My data can provide more than educated guesses, they provide usable data on the led. In other words, it is quite usable to calculate what happens inside a flashlight. Just the lumen calibration is debatable. The educated guess part is what else happens in your flashlight: the light loss inside a flashlight from reflector, lens and temperature sag, the resistances on various places, some variation in led binning.

If you use my emitter switch and spring data combined with HKJ's battery data you know close to what will be the current. In this case: say that you aim for 5A for an old batch XP-G2 (which is very close to maximum output) you can see in my most recent XP-G2 test that the led voltage is 3.7V.

With bypassed springs, wire losses and switch losses taken into account (if done well, it might be no more than 0.15V), the battery must provide 3.85V. Use a high drain cell, like the Keeppower 4200mAh, and at 5A it gives off 4.0V initially, 3.8V after 10 minutes.
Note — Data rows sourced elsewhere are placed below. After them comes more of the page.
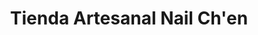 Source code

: ---
title: "Tienda Artesanal Nail Ch'en"
url: /san-cristobal-de-las-casas/tienda-artesanal-nail-chen/
shop: Kleidung
--- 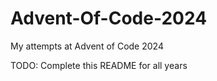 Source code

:# Advent-Of-Code-2024

My attempts at Advent of Code 2024

TODO: Complete this README for all years
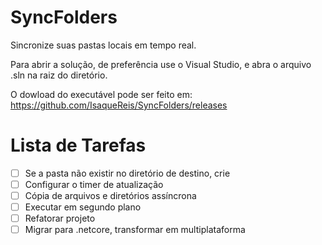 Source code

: # SyncFolders

Sincronize suas pastas locais em tempo real. 

Para abrir a solução, de preferência use o Visual Studio, e abra o arquivo .sln na raiz do diretório.

O dowload do executável pode ser feito em: https://github.com/IsaqueReis/SyncFolders/releases

Lista de Tarefas
===========================================

- [ ] Se a pasta não existir no diretório de destino, crie 
- [ ] Configurar o timer de atualização 
- [ ] Cópia de arquivos e diretórios assíncrona 
- [ ] Executar em segundo plano 
- [ ] Refatorar projeto
- [ ] Migrar para .netcore, transformar em multiplataforma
The actual current in your flashlight will thus be higher than 5A, but at 6A the led voltage is already 4.05V, so there's no cell that will kill it.

If anything is less than ideal, like a lower drain cell, a higher voltage led from a newer Cree batch, or thinner led wires, or a non-copper braided spring (at 5A: steel->0.25V, copper alloy->0.08V) you will not probably be below 5A.